The 2008 Financial Crisis brought with it many uncertainties about the volatility of the stock market.
Many are seeking to reevaluate their investing strategies due to the perceived mistakes they made during the Great Recession.
Here are five 401K investing tips for today’s unstable market.
1. Pay less attention to the market’s ups and downs
When the stock market was falling rapidly, people were very pessimistic about making investments. When it started to pick back up, there was clamoring about how the market would rise again to new highs.
This is reflective of what occurs during every recession, big or small. There are market trends that everyone seems to follow.
For example, in the years leading up to 2008, Americans invested higher amounts in foreign assets. When the market when down, foreign assets fell more than did U.S. assets.
The market is always unpredictable, and nobody agrees on the course it will take.
2. Consider how much risk you are willing to take
Evaluate where you are financially and what makes you uncomfortable. If you have a long time to invest (and particularly if you are a young investor) consider investing more aggressively.

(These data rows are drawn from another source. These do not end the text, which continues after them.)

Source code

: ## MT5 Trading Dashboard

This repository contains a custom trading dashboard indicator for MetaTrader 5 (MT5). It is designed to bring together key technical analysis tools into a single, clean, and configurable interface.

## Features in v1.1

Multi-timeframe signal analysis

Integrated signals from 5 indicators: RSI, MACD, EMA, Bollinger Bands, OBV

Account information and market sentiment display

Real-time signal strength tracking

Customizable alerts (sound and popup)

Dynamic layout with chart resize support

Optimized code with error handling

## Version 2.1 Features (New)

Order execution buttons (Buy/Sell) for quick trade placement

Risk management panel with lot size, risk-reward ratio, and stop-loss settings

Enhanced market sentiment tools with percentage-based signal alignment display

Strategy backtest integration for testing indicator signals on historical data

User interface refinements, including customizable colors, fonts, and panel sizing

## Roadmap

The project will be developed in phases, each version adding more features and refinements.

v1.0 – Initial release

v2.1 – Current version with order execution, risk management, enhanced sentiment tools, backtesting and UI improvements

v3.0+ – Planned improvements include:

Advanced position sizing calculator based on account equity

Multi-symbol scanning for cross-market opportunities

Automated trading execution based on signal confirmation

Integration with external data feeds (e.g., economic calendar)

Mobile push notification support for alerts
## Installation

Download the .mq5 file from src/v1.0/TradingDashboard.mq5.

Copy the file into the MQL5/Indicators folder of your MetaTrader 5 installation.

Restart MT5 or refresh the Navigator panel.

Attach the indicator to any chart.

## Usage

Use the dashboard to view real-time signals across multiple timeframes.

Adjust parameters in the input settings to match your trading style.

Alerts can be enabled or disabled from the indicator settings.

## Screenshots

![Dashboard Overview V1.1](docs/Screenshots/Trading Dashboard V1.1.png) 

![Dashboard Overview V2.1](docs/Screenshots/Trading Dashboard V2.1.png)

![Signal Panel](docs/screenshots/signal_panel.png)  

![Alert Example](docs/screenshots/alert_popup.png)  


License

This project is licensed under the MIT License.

If you are getting ready to retire or if you expect to rely on your investments for income in a shorter period, be more cautious.
Your fears of the unstable market should not keep you awake at night.
3. Change your asset allocation every once in a while
If you set up a 401k with a target year 2020 in 1990, the percentage of bonds would have gone down and the percentage of stocks would have gone up.
This is reflective of the stock market’s good performance during the 90s, and the account would be riskier. It is important to stay informed.
Read a stock market newsletter on a regular basis to catch things that you or your financial planner would not see otherwise. Be your own advocate.
4. Never remove money from your account before you reach retirement
It is important to treat your 401k as what it is, your retirement savings. The penalties for removing money early are extensive.
5. Stick with it
No matter what anyone says, it is almost certain that the market will go up in the long term. That is what all investments are predicated upon.
Keep putting as much of your paycheck as possible into your 401k account. You are unlikely to regret it later.